Pour lire le bulletin, au format PDF, il suffit de cliquer ici ! ›


 
 




Qui doit payer pour l’énergie éolienne ?


Par Olivier Charest

Analyste pour l’AQCIE et le CIFQ


Dans les deux derniers dossiers tarifaires, Hydro-Québec Distribution (HQD) mentionnait la mise en service de nouveaux parcs éoliens comme l’un des principaux éléments expliquant les hausses demandées. Cette tendance risque de se poursuivre au cours des prochaines années. Dans ce contexte, il est intéressant de se pencher sur l’allocation des coûts d’approvisionnement post-patrimonial au Québec, à la lumière de l’expérience ontarienne et allemande, où des mesures adoptées au cours des dernières années permettent de réduire la facture de l’électricité vendue aux industriels.

En Ontario, les consommateurs d’électricité ont la possibilité de s’approvisionner directement sur le marché (IESO), en payant un prix qui varie d’heure en heure (HOEP). À ce prix s’ajoutent certains tarifs – notamment transport et distribution – de même qu’un frais relatif au « Global Adjustment » (GA).

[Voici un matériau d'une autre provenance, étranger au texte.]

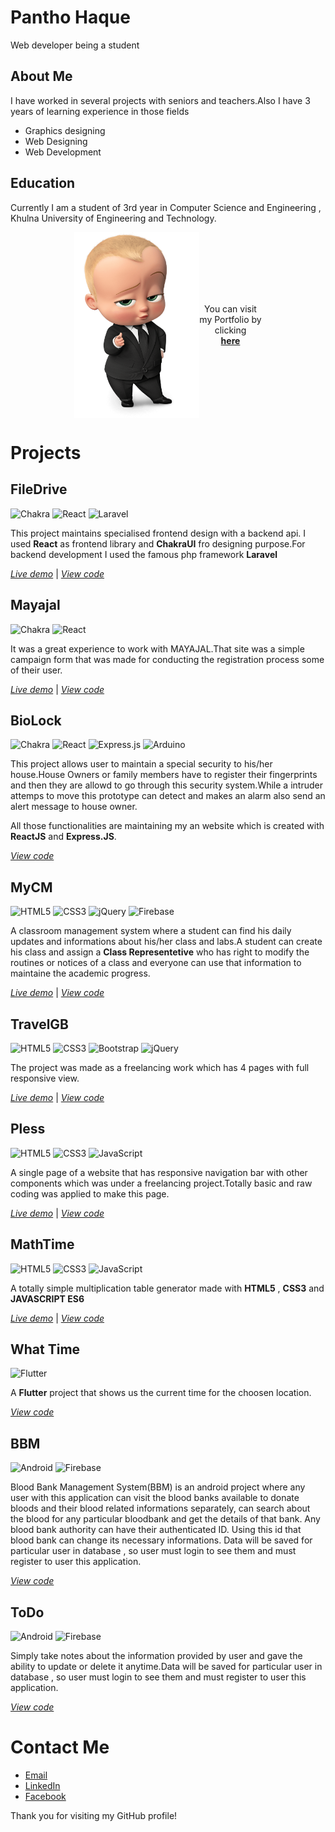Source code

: <!-- eslint-disable-file no-use-before-define  -->

# Pantho Haque

Web developer being a student

## About Me

I have worked in several projects with seniors and teachers.Also I have 3 years of learning experience in those fields

- Graphics designing
- Web Designing
- Web Development

## Education

Currently I am a student of 3rd year in Computer Science and Engineering , Khulna University of Engineering and Technology.

<!-- <table border="0">
    <tr>
        <td><img src="./public/assets/profile.png" alt="Profile Picture" width="200">
        </td>
        <td>
            <p align="center" >You can visit my Portfolio by clicking <br/> <b>
            <a href="https://pantho-haque.github.io/Pantho-Haque/" target="_blank">here</a> </b> 
            </p>
        </td>
    </tr>
</table> -->

<div style="display:flex; justify-content:center;align-items:center">
<img src="./public/assets/profile.png" alt="Profile Picture" width="200">
<p style="width:100px; text-align:center" >You can visit my Portfolio by clicking <br/> <b>
    <a href="https://pantho-haque.github.io/Pantho-Haque/" target="_blank">here</a>
</b> </p>
</div>

# Projects

## **FileDrive**

![Chakra](https://img.shields.io/badge/chakra-%234ED1C5.svg?style=for-the-badge&logo=chakraui&logoColor=white) ![React](https://img.shields.io/badge/react-%2320232a.svg?style=for-the-badge&logo=react&logoColor=%2361DAFB) ![Laravel](https://img.shields.io/badge/laravel-%23FF2D20.svg?style=for-the-badge&logo=laravel&logoColor=white)

This project maintains specialised frontend design with a backend api. I used **React** as frontend library and **ChakraUI** fro designing purpose.For backend development I used the famous php framework **Laravel**

[_Live demo_](https://filedrive-21sl.onrender.com/) | [_View code_](https://github.com/Pantho-Haque/FileDrive.git)

## **Mayajal**

![Chakra](https://img.shields.io/badge/chakra-%234ED1C5.svg?style=for-the-badge&logo=chakraui&logoColor=white) ![React](https://img.shields.io/badge/react-%2320232a.svg?style=for-the-badge&logo=react&logoColor=%2361DAFB)

It was a great experience to work with MAYAJAL.That site was a simple campaign form that was made for conducting the registration process some of their user.

[_Live demo_](https://pantho-haque.github.io/mayajaal/) | [_View code_](https://github.com/Pantho-Haque/mayajaal.git)

## **BioLock**

![Chakra](https://img.shields.io/badge/chakra-%234ED1C5.svg?style=for-the-badge&logo=chakraui&logoColor=white) ![React](https://img.shields.io/badge/react-%2320232a.svg?style=for-the-badge&logo=react&logoColor=%2361DAFB) ![Express.js](https://img.shields.io/badge/express.js-%23404d59.svg?style=for-the-badge&logo=express&logoColor=%2361DAFB) ![Arduino](https://img.shields.io/badge/-Arduino-00979D?style=for-the-badge&logo=Arduino&logoColor=white)

This project allows user to maintain a special security to his/her house.House Owners or family members have to register their fingerprints and then they are allowd to go through this security system.While a intruder attemps to move this prototype can detect and makes an alarm also send an alert message to house owner.

All those functionalities are maintaining my an website which is created with **ReactJS** and **Express.JS**.

[_View code_](https://github.com/Pantho-Haque/BioLock.git)

## **MyCM**

![HTML5](https://img.shields.io/badge/html5-%23E34F26.svg?style=for-the-badge&logo=html5&logoColor=white) ![CSS3](https://img.shields.io/badge/css3-%231572B6.svg?style=for-the-badge&logo=css3&logoColor=white) ![jQuery](https://img.shields.io/badge/jquery-%230769AD.svg?style=for-the-badge&logo=jquery&logoColor=white) ![Firebase](https://img.shields.io/badge/firebase-%23039BE5.svg?style=for-the-badge&logo=firebase)

A classroom management system where a student can find his daily updates and informations about his/her class and labs.A student can create his class and assign a **Class Representetive** who has right to modify the routines or notices of a class and everyone can use that information to maintaine the academic progress.

[_Live demo_](https://pantho-haque.github.io/mycm/) | [_View code_](https://github.com/Pantho-Haque/mycm.git)

## **TravelGB**

![HTML5](https://img.shields.io/badge/html5-%23E34F26.svg?style=for-the-badge&logo=html5&logoColor=white) ![CSS3](https://img.shields.io/badge/css3-%231572B6.svg?style=for-the-badge&logo=css3&logoColor=white) ![Bootstrap](https://img.shields.io/badge/bootstrap-%23563D7C.svg?style=for-the-badge&logo=bootstrap&logoColor=white) ![jQuery](https://img.shields.io/badge/jquery-%230769AD.svg?style=for-the-badge&logo=jquery&logoColor=white)

The project was made as a freelancing work which has 4 pages with full responsive view.

[_Live demo_](https://pantho-haque.github.io/TRAvelGB/) | [_View code_](https://github.com/Pantho-Haque/TRAvelGB.git)

## **Pless**

![HTML5](https://img.shields.io/badge/html5-%23E34F26.svg?style=for-the-badge&logo=html5&logoColor=white) ![CSS3](https://img.shields.io/badge/css3-%231572B6.svg?style=for-the-badge&logo=css3&logoColor=white) ![JavaScript](https://img.shields.io/badge/javascript-%23323330.svg?style=for-the-badge&logo=javascript&logoColor=%23F7DF1E)

A single page of a website that has responsive navigation bar with other components which was under a freelancing project.Totally basic and raw coding was applied to make this page.

[_Live demo_](https://pantho-haque.github.io/pless/) | [_View code_](https://github.com/Pantho-Haque/pless.git)

## **MathTime**

![HTML5](https://img.shields.io/badge/html5-%23E34F26.svg?style=for-the-badge&logo=html5&logoColor=white) ![CSS3](https://img.shields.io/badge/css3-%231572B6.svg?style=for-the-badge&logo=css3&logoColor=white) ![JavaScript](https://img.shields.io/badge/javascript-%23323330.svg?style=for-the-badge&logo=javascript&logoColor=%23F7DF1E)

A totally simple multiplication table generator made with **HTML5** , **CSS3** and **JAVASCRIPT ES6**

[_Live demo_](https://pantho-haque.github.io/Math-Time/) | [_View code_](https://github.com/Pantho-Haque/Math-Time.git)

## **What Time**

![Flutter](https://img.shields.io/badge/Flutter-%2302569B.svg?style=for-the-badge&logo=Flutter&logoColor=white)

A **Flutter** project that shows us the current time for the choosen location.

[_View code_](https://github.com/Pantho-Haque/What-time.git)

## **BBM**

![Android](https://img.shields.io/badge/Android-3DDC84?style=for-the-badge&logo=android&logoColor=white) ![Firebase](https://img.shields.io/badge/Firebase-039BE5?style=for-the-badge&logo=Firebase&logoColor=white)

Blood Bank Management System(BBM) is an android project where any user with this application can visit the blood banks available to donate bloods and their blood related informations separately, can search about the blood for any particular bloodbank and get the details of that bank.
Any blood bank authority can have their authenticated ID. Using this id that blood bank can change its necessary informations.
Data will be saved for particular user in database , so user must login to see them and must register to user this application.

[_View code_](https://github.com/Pantho-Haque/BBM.git)

## **ToDo**

![Android](https://img.shields.io/badge/Android-3DDC84?style=for-the-badge&logo=android&logoColor=white) ![Firebase](https://img.shields.io/badge/Firebase-039BE5?style=for-the-badge&logo=Firebase&logoColor=white)

Simply take notes about the information provided by user and gave the ability to update or delete it anytime.Data will be saved for particular user in database , so user must login to see them and must register to user this application.

[_View code_](https://github.com/Pantho-Haque/TODO-AndroidStudio.git)

# Contact Me

- [Email](mailto:panthohaque927908@gmail.com)
- [LinkedIn](https://www.linkedin.com/in/panthohaque/)
- [Facebook](https://www.facebook.com/panhohaque75/)

Thank you for visiting my GitHub profile!

<!--
    Badge links
    https://github.com/Ileriayo/markdown-badges/tree/master

 -->
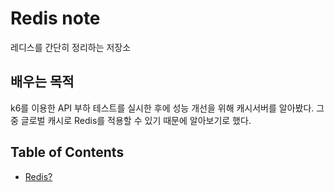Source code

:# Redis note

레디스를 간단히 정리하는 저장소

## 배우는 목적

k6를 이용한 API 부하 테스트를 실시한 후에 성능 개선을 위해 캐시서버를 알아봤다. 그중 글로벌 캐시로 Redis를 적용할 수 있기 때문에 알아보기로 했다.

## Table of Contents

- [Redis?](https://github.com/Eechul/redis_note/Redis?)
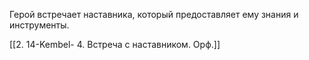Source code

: Герой встречает наставника, который предоставляет ему знания и инструменты.

[[2. 14-Kembel- 4. Встреча с наставником. Орф.]]
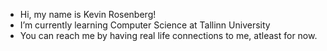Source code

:- Hi, my name is Kevin Rosenberg!
- I’m currently learning Computer Science at Tallinn University
- You can reach me by having real life connections to me, atleast for now.

<!---
KevinRnbrg/KevinRnbrg is a ✨ special ✨ repository because its `README.md` (this file) appears on your GitHub profile.
You can click the Preview link to take a look at your changes.
--->
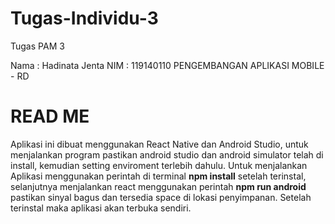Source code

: # Tugas-Individu-3
 Tugas PAM 3


Nama    : Hadinata Jenta
NIM     : 119140110
PENGEMBANGAN APLIKASI MOBILE - RD

<h1>READ ME</h1>
Aplikasi ini dibuat menggunakan React Native dan Android Studio, untuk menjalankan program pastikan android studio dan android simulator telah di install, kemudian setting enviroment terlebih dahulu. Untuk menjalankan Aplikasi menggunakan perintah di terminal <b>npm install</b> setelah terinstal, selanjutnya menjalankan react menggunakan perintah <b>npm run android</b> pastikan sinyal bagus dan tersedia space di lokasi penyimpanan. Setelah terinstal maka aplikasi akan terbuka sendiri.

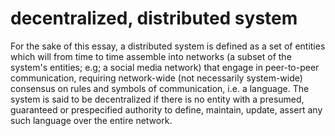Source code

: decentralized, distributed system
=====

For the sake of this essay, a distributed system is defined as a set of entities which will from time to time assemble into networks (a subset of the system's entities; e.g; a social media network) that engage in peer-to-peer communication, requiring network-wide (not necessarily system-wide) consensus on rules and symbols of communication, i.e. a language. The system is said to be decentralized if there is no entity with a presumed, guaranteed or prespecified authority to define, maintain, update, assert any such language over the entire network.
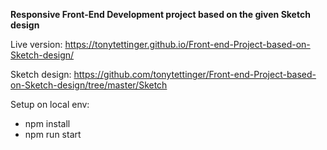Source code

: **Responsive Front-End Development project based on the given Sketch design**

Live version:
https://tonytettinger.github.io/Front-end-Project-based-on-Sketch-design/

Sketch design:
https://github.com/tonytettinger/Front-end-Project-based-on-Sketch-design/tree/master/Sketch

Setup on local env:
  
- npm install
- npm run start

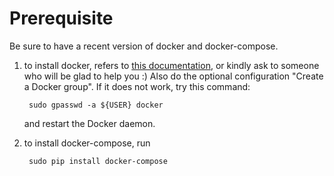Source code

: <!--
This file has been generated with 'invoke project.sync'.
Do not modify. Any manual change will be lost.
-->
# Prerequisite

Be sure to have a recent version of docker and docker-compose.

1. to install docker, refers to [this
   documentation](https://docs.docker.com/engine/installation/linux/ubuntulinux/),
   or kindly ask to someone who will be glad to help you :)
   Also do the optional configuration "Create a Docker group". If it does not
   work, try this command:

        sudo gpasswd -a ${USER} docker

   and restart the Docker daemon.

2. to install docker-compose, run

        sudo pip install docker-compose
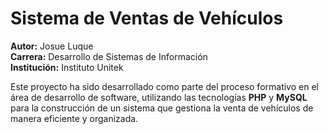 # Sistema de Ventas de Vehículos

**Autor:** Josue Luque  
**Carrera:** Desarrollo de Sistemas de Información  
**Institución:** Instituto Unitek  

Este proyecto ha sido desarrollado como parte del proceso formativo en el área de desarrollo de software, utilizando las tecnologías **PHP** y **MySQL** para la construcción de un sistema que gestiona la venta de vehículos de manera eficiente y organizada.
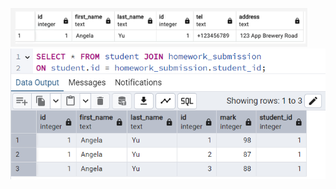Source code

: ![SQL JOIN ("Inner Join")](image.png)
![Joining student table with homework_submission table](image-1.png)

Le GA permet principalement de récupérer les coûts d’approvisionnements qui ne sont pas couverts par le prix HOEP : considérant que certains producteurs ontariens obtiennent un prix fixe pour l’électricité qu’ils injectent sur le réseau, quelqu’un doit assumer la différence en comparaison du HOEP. Pour l’instant, le GA est surtout composé des coûts fixes liés aux centrales nucléaires ou au gaz naturel; mais avec la mise en service de nouveaux parcs de production d’énergie renouvelable (surtout solaire, éolienne et biomasse), prévue au cours des prochaines années, le GA sera de plus en plus composé du surcoût associé à ces filières énergétiques.1

L’intérêt du GA pour l’AQCIE réside dans la méthode utilisée pour en allouer les coûts. À l’origine, la facture globale du GA était répartie entre les clients sur la base des volumes d’énergie consommée (en MWh). Ceci coûtait cher aux clients à facteur d’utilisation élevé comme les industriels. Ce système soulevait aussi plusieurs questions, d’un point de vue économique, puisque le GA était alors davantage composé de coûts liés à la puissance, plutôt qu’à l’énergie.2

Depuis 2011, les clients dont la puissance dépasse 5 MW, en moyenne, peuvent payer leur part du GA selon une nouvelle formule qui se base sur la puissance plutôt que sur l’énergie : ils peuvent dorénavant payer une part du GA proportionnelle à leur contribution (en MW) aux cinq heures de plus haute demande durant l’année. Ainsi, un client dont la consommation aura compté, lors des cinq heures de pointe, pour 100 MW d’une pointe de 25 000 MW devra payer 0,4 % du GA (soit 24 M$ si le GA atteint 6 G$ pour une année donnée).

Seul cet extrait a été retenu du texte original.